The fear comes from a feeling of isolation. Feeling like you are all alone, like you’ve let people down, you don’t think you fit in as no-one around you is going through the same transition. Having those people around you is the best support system as you have a sense of unity and group confidence. That’s why LGBT representation in the media is so important as it gives the LGBT community the knowledge that there are others just like them, that are going/have been through the same struggle, and may even help them become confident with their sexuality. They could find this solace in any form of media, from books to film, TV to music it doesn’t matter as long as it helps THEM with their experience. With that being said, LGBT representation shouldn’t be used and manipulated as a virtue signal to entice and keep fans (looking at you JK Rowling).

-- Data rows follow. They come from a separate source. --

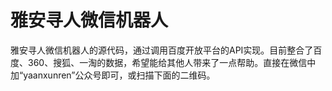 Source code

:# 雅安寻人微信机器人

雅安寻人微信机器人的源代码，通过调用百度开放平台的API实现。目前整合了百度、360、搜狐、一淘的数据，希望能给其他人带来了一点帮助。直接在微信中加“yaanxunren”公众号即可，或扫描下面的二维码。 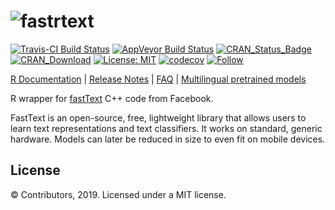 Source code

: ![fastrtext](https://github.com/pommedeterresautee/fastrtext/raw/master/tools/logo.png) 
=========

[![Travis-CI Build Status](https://travis-ci.org/pommedeterresautee/fastrtext.svg?branch=master)](https://travis-ci.org/pommedeterresautee/fastrtext)
[![AppVeyor Build Status](https://ci.appveyor.com/api/projects/status/github/pommedeterresautee/fastrtext?branch=master&svg=true)](https://ci.appveyor.com/project/pommedeterresautee/fastrtext)
[![CRAN_Status_Badge](http://www.r-pkg.org/badges/version/fastrtext)](https://cran.r-project.org/package=fastrtext)
[![CRAN_Download](http://cranlogs.r-pkg.org/badges/fastrtext)](http://cran.rstudio.com/web/packages/fastrtext/index.html) 
[![License: MIT](https://img.shields.io/badge/License-MIT-yellow.svg)](https://opensource.org/licenses/MIT)
[![codecov](https://codecov.io/gh/pommedeterresautee/fastrtext/branch/master/graph/badge.svg)](https://codecov.io/gh/pommedeterresautee/fastrtext)
[![Follow](https://img.shields.io/twitter/follow/pommedeterre33.svg?style=social)](https://twitter.com/intent/follow?screen_name=pommedeterre33)

[R Documentation](https://pommedeterresautee.github.io/fastrtext/) | [Release Notes](https://github.com/pommedeterresautee/fastrtext/blob/master/NEWS.md) | [FAQ](https://fasttext.cc/docs/en/faqs.html) | [Multilingual pretrained models](https://fasttext.cc/docs/en/crawl-vectors.html)

R wrapper for [fastText](https://github.com/facebookresearch/fastText) C++ code from Facebook.

FastText is an open-source, free, lightweight library that allows users to learn text representations and text classifiers. It works on standard, generic hardware. Models can later be reduced in size to even fit on mobile devices.


## License

© Contributors, 2019. Licensed under a MIT license.
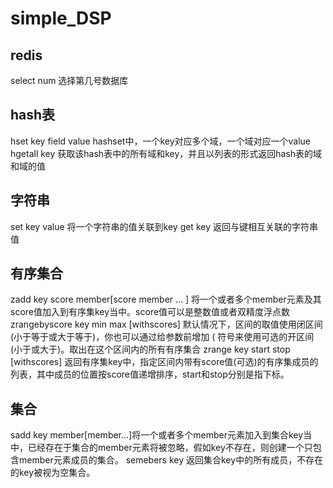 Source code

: # simple_DSP 
## redis 
select num  选择第几号数据库

## hash表 
hset key field value  hashset中，一个key对应多个域，一个域对应一个value
hgetall key 获取该hash表中的所有域和key，并且以列表的形式返回hash表的域和域的值

## 字符串 
set key value 将一个字符串的值关联到key
get key       返回与键相互关联的字符串值

## 有序集合 
zadd key score member[score member ... ] 将一个或者多个member元素及其score值加入到有序集key当中。score值可以是整数值或者双精度浮点数
zrangebyscore key min max [withscores]  默认情况下，区间的取值使用闭区间 (小于等于或大于等于)，你也可以通过给参数前增加 ( 符号来使用可选的开区间 (小于或大于)。取出在这个区间内的所有有序集合
zrange key start stop [withscores] 返回有序集key中，指定区间内带有score值(可选)的有序集成员的列表，其中成员的位置按score值递增排序，start和stop分别是指下标。

## 集合
sadd key member[member...]将一个或者多个member元素加入到集合key当中，已经存在于集合的member元素将被忽略，假如key不存在，则创建一个只包含member元素成员的集合。
semebers key 返回集合key中的所有成员，不存在的key被视为空集合。






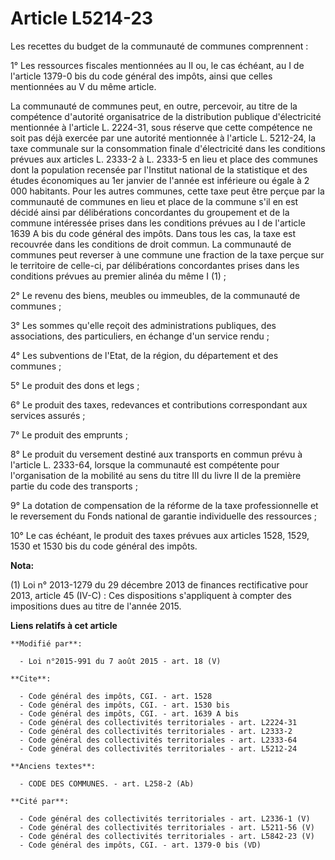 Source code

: # Article L5214-23

Les recettes du budget de la communauté de communes comprennent : 

1° Les ressources fiscales mentionnées au II ou, le cas échéant, au I de l'article 1379-0 bis du code général des impôts,
ainsi que celles mentionnées au V du même article. 

La communauté de communes peut, en outre, percevoir, au titre de la compétence d'autorité organisatrice de la distribution
publique d'électricité mentionnée à l'article L. 2224-31, sous réserve que cette compétence ne soit pas déjà exercée par une
autorité mentionnée à l'article L. 5212-24, la taxe communale sur la consommation finale d'électricité dans les conditions
prévues aux articles L. 2333-2 à L. 2333-5 en lieu et place des communes dont la population recensée par l'Institut national
de la statistique et des études économiques au 1er janvier de l'année est inférieure ou égale à 2 000 habitants. Pour les
autres communes, cette taxe peut être perçue par la communauté de communes en lieu et place de la commune s'il en est décidé
ainsi par délibérations concordantes du groupement et de la commune intéressée prises dans les conditions prévues au I de
l'article 1639 A bis du code général des impôts. Dans tous les cas, la taxe est recouvrée dans les conditions de droit
commun. La communauté de communes peut reverser à une commune une fraction de la taxe perçue sur le territoire de celle-ci,
par délibérations concordantes prises dans les conditions prévues au premier alinéa du même I (1) ; 

2° Le revenu des biens, meubles ou immeubles, de la communauté de communes ; 

3° Les sommes qu'elle reçoit des administrations publiques, des associations, des particuliers, en échange d'un service
rendu ; 

4° Les subventions de l'Etat, de la région, du département et des communes ; 

5° Le produit des dons et legs ; 

6° Le produit des taxes, redevances et contributions correspondant aux services assurés ; 

7° Le produit des emprunts ; 

8° Le produit du versement destiné aux transports en commun prévu à l'article L. 2333-64, lorsque la communauté est
compétente pour l'organisation de la mobilité au sens du titre III du livre II de la première partie du code des
transports  ; 

9° La dotation de compensation de la réforme de la taxe professionnelle et le reversement du Fonds national de garantie
individuelle des ressources ; 

10° Le cas échéant, le produit des taxes prévues aux articles 1528, 1529, 1530 et 1530 bis du code général des impôts.

**Nota:**

(1) Loi n° 2013-1279 du 29 décembre 2013 de finances rectificative pour 2013, article 45 (IV-C) : Ces dispositions
s'appliquent à compter des impositions dues au titre de l'année 2015.

**Liens relatifs à cet article**

	**Modifié par**:

	  - Loi n°2015-991 du 7 août 2015 - art. 18 (V)

	**Cite**:

	  - Code général des impôts, CGI. - art. 1528
	  - Code général des impôts, CGI. - art. 1530 bis
	  - Code général des impôts, CGI. - art. 1639 A bis
	  - Code général des collectivités territoriales - art. L2224-31
	  - Code général des collectivités territoriales - art. L2333-2
	  - Code général des collectivités territoriales - art. L2333-64
	  - Code général des collectivités territoriales - art. L5212-24

	**Anciens textes**:

	  - CODE DES COMMUNES. - art. L258-2 (Ab)

	**Cité par**:

	  - Code général des collectivités territoriales - art. L2336-1 (V)
	  - Code général des collectivités territoriales - art. L5211-56 (V)
	  - Code général des collectivités territoriales - art. L5842-23 (V)
	  - Code général des impôts, CGI. - art. 1379-0 bis (VD)

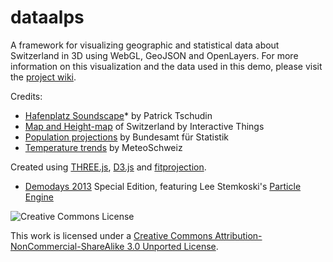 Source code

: dataalps
========

A framework for visualizing geographic and statistical data about Switzerland in 3D using WebGL, GeoJSON and OpenLayers. For more information on this visualization and the data used in this demo, please visit the [project wiki](http://make.opendata.ch/wiki/project:dataalps).

Credits:

  * [Hafenplatz Soundscape](https://soundcloud.com/patsch/hafenplatz-basel)* by Patrick Tschudin
  * [Map and Height-map](https://github.com/interactivethings/swiss-maps) of Switzerland by Interactive Things
  * [Population projections](http://www.bfs.admin.ch/bfs/portal/de/index/themen/01/03/blank/key_kant/01.html) by Bundesamt für Statistik
  * [Temperature trends](http://www.meteoschweiz.admin.ch/web/en/climate/climate_today/trends_from_stations.html) by MeteoSchweiz

Created using [THREE.js](http://threejs.org/docs/), [D3.js](http://d3js.org/) and [fitprojection](https://gist.github.com/1756257).

* [Demodays 2013](http://demodays.org) Special Edition, featuring Lee Stemkoski's [Particle Engine](http://www.adelphi.edu/~stemkoski/)

![Creative Commons License](http://i.creativecommons.org/l/by-nc-sa/3.0/88x31.png)

This work is licensed under a [Creative Commons Attribution-NonCommercial-ShareAlike 3.0 Unported License](http://creativecommons.org/licenses/by-nc-sa/3.0/).
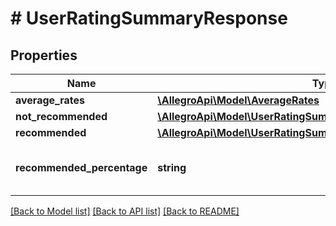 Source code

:# # UserRatingSummaryResponse

## Properties

Name | Type | Description | Notes
------------ | ------------- | ------------- | -------------
**average_rates** | [**\AllegroApi\Model\AverageRates**](AverageRates.md) |  | [optional]
**not_recommended** | [**\AllegroApi\Model\UserRatingSummaryResponseNotRecommended**](UserRatingSummaryResponseNotRecommended.md) |  |
**recommended** | [**\AllegroApi\Model\UserRatingSummaryResponseRecommended**](UserRatingSummaryResponseRecommended.md) |  |
**recommended_percentage** | **string** | Percentage of unique buyers recommending the seller. |

[[Back to Model list]](../../README.md#models) [[Back to API list]](../../README.md#endpoints) [[Back to README]](../../README.md)
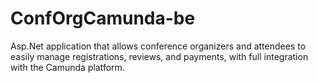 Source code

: # ConfOrgCamunda-be
Asp.Net application that allows conference organizers and attendees to easily manage registrations, reviews, and payments, with full integration with the Camunda platform.
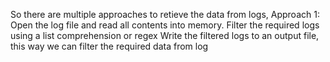 So there are multiple approaches to retieve the data from logs,
Approach 1:  Open the log file and read all contents into memory.
            Filter the required logs using a list comprehension or regex
            Write the filtered logs to an output file, this way we can filter the required data from log
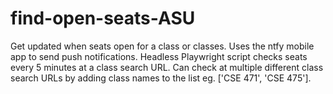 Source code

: # find-open-seats-ASU
Get updated when seats open for a class or classes. Uses the ntfy mobile app to send push notifications. Headless Playwright script checks seats every 5 minutes at a class search URL. Can check at multiple different class search URLs by adding class names to the list eg. \['CSE 471', 'CSE 475'\].
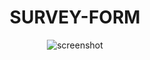 <div align="center">

# SURVEY-FORM

</div>

<div align = "center">
<img width="" height = "" src="./src/images/screen.png" alt="screenshot" />
</div>
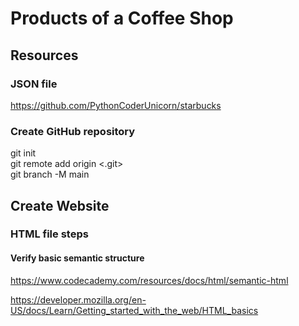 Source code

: # Products of a Coffee Shop
## Resources
### JSON file
https://github.com/PythonCoderUnicorn/starbucks
### Create GitHub repository
git init  
git remote add origin <.git>  
git branch -M main  
## Create Website
### HTML file steps
#### Verify basic semantic structure  
https://www.codecademy.com/resources/docs/html/semantic-html

https://developer.mozilla.org/en-US/docs/Learn/Getting_started_with_the_web/HTML_basics







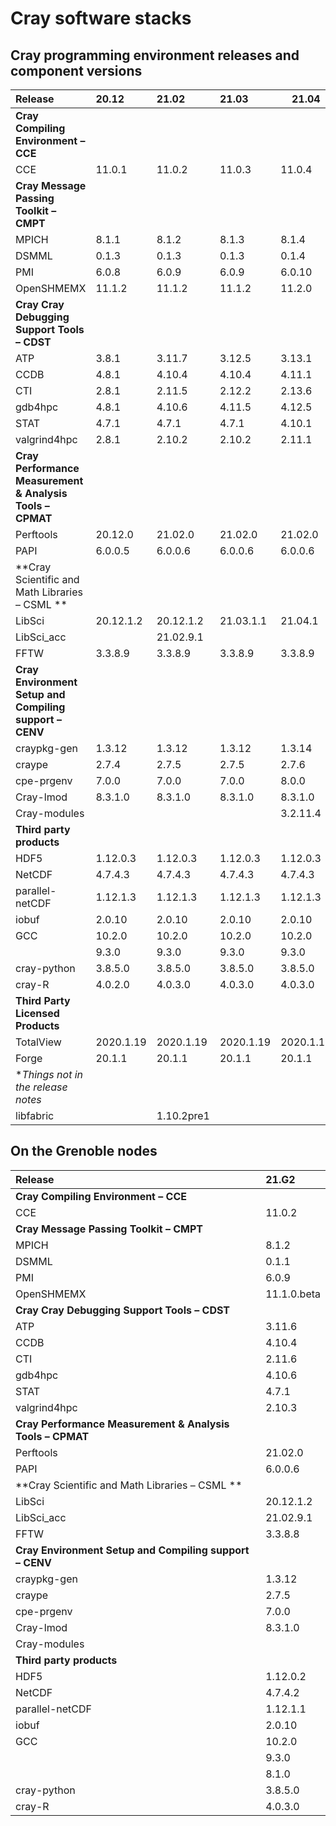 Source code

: # Cray software stacks

## Cray programming environment releases and component versions

| Release         | 20.12      | 21.02      | 21.03     | 21.04     |
|:----------------|:-----------|:-----------|:----------|-----------|
| **Cray Compiling Environment – CCE**                ||
| CCE             | 11.0.1     | 11.0.2     | 11.0.3    | 11.0.4    |
| **Cray Message Passing Toolkit – CMPT**             ||
| MPICH           | 8.1.1      | 8.1.2      | 8.1.3     | 8.1.4     |
| DSMML           | 0.1.3      | 0.1.3      | 0.1.3     | 0.1.4     |
| PMI             | 6.0.8      | 6.0.9      | 6.0.9     | 6.0.10    |
| OpenSHMEMX      | 11.1.2     | 11.1.2     | 11.1.2    | 11.2.0    |
| **Cray Cray Debugging Support Tools – CDST**        ||
| ATP             | 3.8.1      | 3.11.7     | 3.12.5    | 3.13.1    |
| CCDB            | 4.8.1      | 4.10.4     | 4.10.4    | 4.11.1    |
| CTI             | 2.8.1      | 2.11.5     | 2.12.2    | 2.13.6    |
| gdb4hpc         | 4.8.1      | 4.10.6     | 4.11.5    | 4.12.5    |
| STAT            | 4.7.1      | 4.7.1      | 4.7.1     | 4.10.1    |
| valgrind4hpc    | 2.8.1      | 2.10.2     | 2.10.2    | 2.11.1    |
| **Cray Performance Measurement & Analysis Tools – CPMAT** ||
| Perftools       | 20.12.0    | 21.02.0    | 21.02.0   | 21.02.0   |
| PAPI            | 6.0.0.5    | 6.0.0.6    | 6.0.0.6   | 6.0.0.6   |
| **Cray Scientific and Math Libraries – CSML **      ||
| LibSci          | 20.12.1.2  | 20.12.1.2  | 21.03.1.1 | 21.04.1   |
| LibSci_acc      |            | 21.02.9.1  |           |           |
| FFTW            | 3.3.8.9    | 3.3.8.9    | 3.3.8.9   | 3.3.8.9   |
| **Cray Environment Setup and Compiling support – CENV** ||
| craypkg-gen     | 1.3.12     | 1.3.12     | 1.3.12    | 1.3.14    |
| craype          | 2.7.4      | 2.7.5      | 2.7.5     | 2.7.6     |
| cpe-prgenv      | 7.0.0      | 7.0.0      | 7.0.0     | 8.0.0     |
| Cray-lmod       | 8.3.1.0    | 8.3.1.0    | 8.3.1.0   | 8.3.1.0   |
| Cray-modules    |            |            |           | 3.2.11.4  |
| **Third party products**                            ||
| HDF5            | 1.12.0.3   | 1.12.0.3   | 1.12.0.3  | 1.12.0.3  |
| NetCDF          | 4.7.4.3    | 4.7.4.3    | 4.7.4.3   | 4.7.4.3   |
| parallel-netCDF | 1.12.1.3   | 1.12.1.3   | 1.12.1.3  | 1.12.1.3  |
| iobuf           | 2.0.10     | 2.0.10     | 2.0.10    | 2.0.10    |
| GCC             | 10.2.0     | 10.2.0     | 10.2.0    | 10.2.0    |
|                 | 9.3.0      | 9.3.0      | 9.3.0     | 9.3.0     |
| cray-python     | 3.8.5.0    | 3.8.5.0    | 3.8.5.0   | 3.8.5.0   |
| cray-R          | 4.0.2.0    | 4.0.3.0    | 4.0.3.0   | 4.0.3.0   |
| **Third Party Licensed Products**                   ||
| TotalView       | 2020.1.19  | 2020.1.19  | 2020.1.19 | 2020.1.19 |
| Forge           | 20.1.1     | 20.1.1     | 20.1.1    | 20.1.1    |
| **Things not in the release notes*                  ||
| libfabric       |            | 1.10.2pre1 |           |           |

## On the Grenoble nodes

| Release         | 21.G2       |
|:----------------|:------------|
| **Cray Compiling Environment – CCE**                ||
| CCE             | 11.0.2      |
| **Cray Message Passing Toolkit – CMPT**             ||
| MPICH           | 8.1.2       |
| DSMML           | 0.1.1       |
| PMI             | 6.0.9       |
| OpenSHMEMX      | 11.1.0.beta |
| **Cray Cray Debugging Support Tools – CDST**        ||
| ATP             | 3.11.6      |
| CCDB            | 4.10.4      |
| CTI             | 2.11.6      |
| gdb4hpc         | 4.10.6      |
| STAT            | 4.7.1       |
| valgrind4hpc    | 2.10.3      |
| **Cray Performance Measurement & Analysis Tools – CPMAT** ||
| Perftools       | 21.02.0     |
| PAPI            | 6.0.0.6     |
| **Cray Scientific and Math Libraries – CSML **      ||
| LibSci          | 20.12.1.2   |
| LibSci_acc      | 21.02.9.1   |
| FFTW            | 3.3.8.8     |
| **Cray Environment Setup and Compiling support – CENV** ||
| craypkg-gen     | 1.3.12      |
| craype          | 2.7.5       |
| cpe-prgenv      | 7.0.0       |
| Cray-lmod       | 8.3.1.0     |
| Cray-modules    |             |
| **Third party products**                            ||
| HDF5            | 1.12.0.2    |
| NetCDF          | 4.7.4.2     |
| parallel-netCDF | 1.12.1.1    |
| iobuf           | 2.0.10      |
| GCC             | 10.2.0      |
|                 | 9.3.0       |
|                 | 8.1.0       |
| cray-python     | 3.8.5.0     |
| cray-R          | 4.0.3.0     |

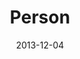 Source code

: ---
title: "Person"
img: people/profile.webp
collection: people
date: 2013-12-04
type: Undergraduate
--- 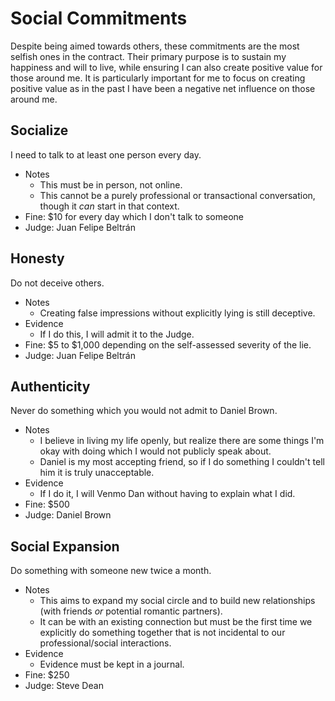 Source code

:# Social Commitments

Despite being aimed towards others, these commitments are the most selfish ones in the contract. Their primary purpose is to sustain my happiness and will to live, while ensuring I can also create positive value for those around me. It is particularly important for me to focus on creating positive value as in the past I have been a negative net influence on those around me.

## Socialize

I need to talk to at least one person every day.

- Notes
    - This must be in person, not online.
    - This cannot be a purely professional or transactional conversation, though it *can* start in that context.
- Fine: $10 for every day which I don't talk to someone
- Judge: Juan Felipe Beltrán

## Honesty

Do not deceive others.

- Notes
    - Creating false impressions without explicitly lying is still deceptive.
- Evidence
    - If I do this, I will admit it to the Judge.
- Fine: $5 to $1,000 depending on the self-assessed severity of the lie.
- Judge: Juan Felipe Beltrán

## Authenticity

Never do something which you would not admit to Daniel Brown.

- Notes
    - I believe in living my life openly, but realize there are some things I'm okay with doing which I would not publicly speak about.
    - Daniel is my most accepting friend, so if I do something I couldn't tell him it is truly unacceptable.
- Evidence
    - If I do it, I will Venmo Dan without having to explain what I did.
- Fine: $500
- Judge: Daniel Brown

## Social Expansion

Do something with someone new twice a month.

- Notes
    - This aims to expand my social circle and to build new relationships (with friends *or* potential romantic partners).
    - It can be with an existing connection but must be the first time we explicitly do something together that is not incidental to our professional/social interactions.
- Evidence
    - Evidence must be kept in a journal.
- Fine: $250
- Judge: Steve Dean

The media that has always helped me find comfort in myself was music. This is especially true in the topic of my sexuality. Specifically, two hip-hop albums: The first being ‘Flower Boy’ by Tyler, The Creator. Tyler’s sexuality has been a topic of debate upon the release of this album. However, it isn’t the references to coming out that resonated with me, it was the relatable pain of unrequited love and being who you want to be. The main ethos of Flower Boy Tyler presents is the idea of growth and expression. In ‘Where This Flower Blooms’ Tyler raps, “Tell these black kids they can be who they are/ Dye your hair blue, shit, I’ll do it too”. To me this lyric is Tyler using his platform to let young black kids know they don’t have to conform to the plague of hypermasculinity that is endemic in society. Flower Boy is a journey of self-discovery, resonating with me as it tackled a boisterous façade that hides my personal fears of isolation and loneliness on songs like ‘911/ Mr. Lonely’. “I say the loudest in the room/Is prolly the loneliest in the room (that’s me)”, The loud and rambunctious persona is never a power play, instead it’s almost a craving for attention; a desire to be wanted and loved, if anything it’s Tyler gearing away from his typical abrasive style and having a moment of self-awareness. A moment that I needed and a moment that this album assisted in sparking.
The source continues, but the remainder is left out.